Ice Cold In Alex

I bought my first ever video recorder on 27 October 1990. How can I be so certain of the date? Because I was in Edinburgh on my placement year, I’d just moved into a new flat, discovered that I needed a new TV aerial fitted, and Twin Peaks was starting on BBC2 which I knew was going to be a classic and wanted to record. It aired on Tuesday nights with a repeat on Saturday, and it was the Saturday night repeat that I wanted to watch. I bought a second-hand “Orion” video which didn’t come with a remote, and cost around a hundred pounds. I still have my tapes, although the DVD set of season one is enormously tempting.
But the other reason I know exactly when I got this video was because having bought the video in the morning, I needed something to watch on it in the afternoon, as well as some blank tapes for Twin Peaks later that night. And you know what the first tape I bought was? Ice Cold In Alex.
It’s some time since I last watched my tape (I’d say at least ten years – which does beg the question, why do I buy so many tapes and DVDs), but it’s still a fine film. A few years earlier than my video copy, footage from the film was used in a couple of TV ads. In the mid-eighties there were a series of Holsten Pils adverts in which Griff Rhys Jones was “placed” into old black and white films, one of which was Ice Cold in Alex (one of these ads came in at no. 54 in the top 100 UK ads of all time). Someone from Carlsberg went back to the original film, and saw that when our protagonists eventually arrive in Alex[andria] in the last reel they enter a bar to have the fabled “best lager in the Middle East” promised by John Mills. But in the original film, the lager they are drinking is quite clearly Carlsberg – even served in Carlsberg glasses. The resulting Carlsberg ad was basically untinkered clips of the film. Sylvia Syms said on Wogan that it couldn’t possibly have been a German beer that they were seen to drink at the end. (See my original 1991 post on this subject).
It’s interesting to see that the recently republished novel on which the film was set, details the beer as being a very German Rheingeld beer. I must read this book.

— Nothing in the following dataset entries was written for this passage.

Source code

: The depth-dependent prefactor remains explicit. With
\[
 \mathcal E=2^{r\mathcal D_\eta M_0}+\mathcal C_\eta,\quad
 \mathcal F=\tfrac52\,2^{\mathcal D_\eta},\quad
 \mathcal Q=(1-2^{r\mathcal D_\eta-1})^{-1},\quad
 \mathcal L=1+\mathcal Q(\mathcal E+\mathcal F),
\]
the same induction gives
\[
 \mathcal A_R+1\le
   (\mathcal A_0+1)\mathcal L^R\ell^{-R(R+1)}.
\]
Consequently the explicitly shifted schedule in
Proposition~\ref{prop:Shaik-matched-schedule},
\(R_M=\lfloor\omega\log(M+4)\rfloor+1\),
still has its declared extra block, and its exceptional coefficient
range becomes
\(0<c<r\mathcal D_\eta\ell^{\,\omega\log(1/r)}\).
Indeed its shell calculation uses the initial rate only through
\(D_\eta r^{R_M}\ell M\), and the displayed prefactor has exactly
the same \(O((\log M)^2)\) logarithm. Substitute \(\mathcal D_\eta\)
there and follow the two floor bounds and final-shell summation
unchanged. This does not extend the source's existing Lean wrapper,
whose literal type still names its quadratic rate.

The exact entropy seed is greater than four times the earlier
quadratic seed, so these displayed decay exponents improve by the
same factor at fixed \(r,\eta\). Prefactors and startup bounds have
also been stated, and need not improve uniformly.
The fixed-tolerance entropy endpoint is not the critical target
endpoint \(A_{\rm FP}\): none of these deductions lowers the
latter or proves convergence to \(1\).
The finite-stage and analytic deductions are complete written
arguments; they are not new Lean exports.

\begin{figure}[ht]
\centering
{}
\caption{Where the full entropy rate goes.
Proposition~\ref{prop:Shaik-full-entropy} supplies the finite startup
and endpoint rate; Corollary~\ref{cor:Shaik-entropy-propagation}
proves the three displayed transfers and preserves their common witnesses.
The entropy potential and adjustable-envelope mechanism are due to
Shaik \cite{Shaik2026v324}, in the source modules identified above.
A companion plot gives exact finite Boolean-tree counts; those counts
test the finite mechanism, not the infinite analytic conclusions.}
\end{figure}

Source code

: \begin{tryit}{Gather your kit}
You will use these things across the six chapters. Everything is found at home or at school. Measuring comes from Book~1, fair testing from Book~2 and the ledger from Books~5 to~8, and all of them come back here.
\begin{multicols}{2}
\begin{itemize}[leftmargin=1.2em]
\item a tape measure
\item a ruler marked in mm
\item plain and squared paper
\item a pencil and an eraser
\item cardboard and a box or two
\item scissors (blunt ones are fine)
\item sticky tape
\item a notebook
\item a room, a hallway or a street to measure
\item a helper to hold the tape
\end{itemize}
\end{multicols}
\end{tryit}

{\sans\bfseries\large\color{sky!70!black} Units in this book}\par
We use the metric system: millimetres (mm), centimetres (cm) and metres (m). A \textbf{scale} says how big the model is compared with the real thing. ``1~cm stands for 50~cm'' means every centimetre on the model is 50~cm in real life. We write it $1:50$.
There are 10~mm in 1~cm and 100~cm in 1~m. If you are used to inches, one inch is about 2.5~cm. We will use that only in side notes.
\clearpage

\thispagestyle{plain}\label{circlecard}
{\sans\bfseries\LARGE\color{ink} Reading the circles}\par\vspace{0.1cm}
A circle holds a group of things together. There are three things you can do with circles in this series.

That’s all very nice, but it takes us back to the DVD that I’ve just been watching. Ice Cold in Alex was at first only available as part of a WWII Warners box-set which was full of fine films, but I don’t especially want them all. Just before Christmas I saw it for 7.99 in the HMV sale on its own and snapped it up at that price.
The DVD is disappointing in that it doesn’t have any extras beyond the trailer, but it seems to be presented in a nice wide aspect ratio (the box says 1.66:1, but I don’t think that’s right – I’d need to check to be certain). The struggle is well paced and you could easily see this film being much longer if remade today. I really enjoyed watching it again after so long. And wasn’t Syms attractive in 1958? Just worked out that she was my current age back then, so maybe that explains it a bit.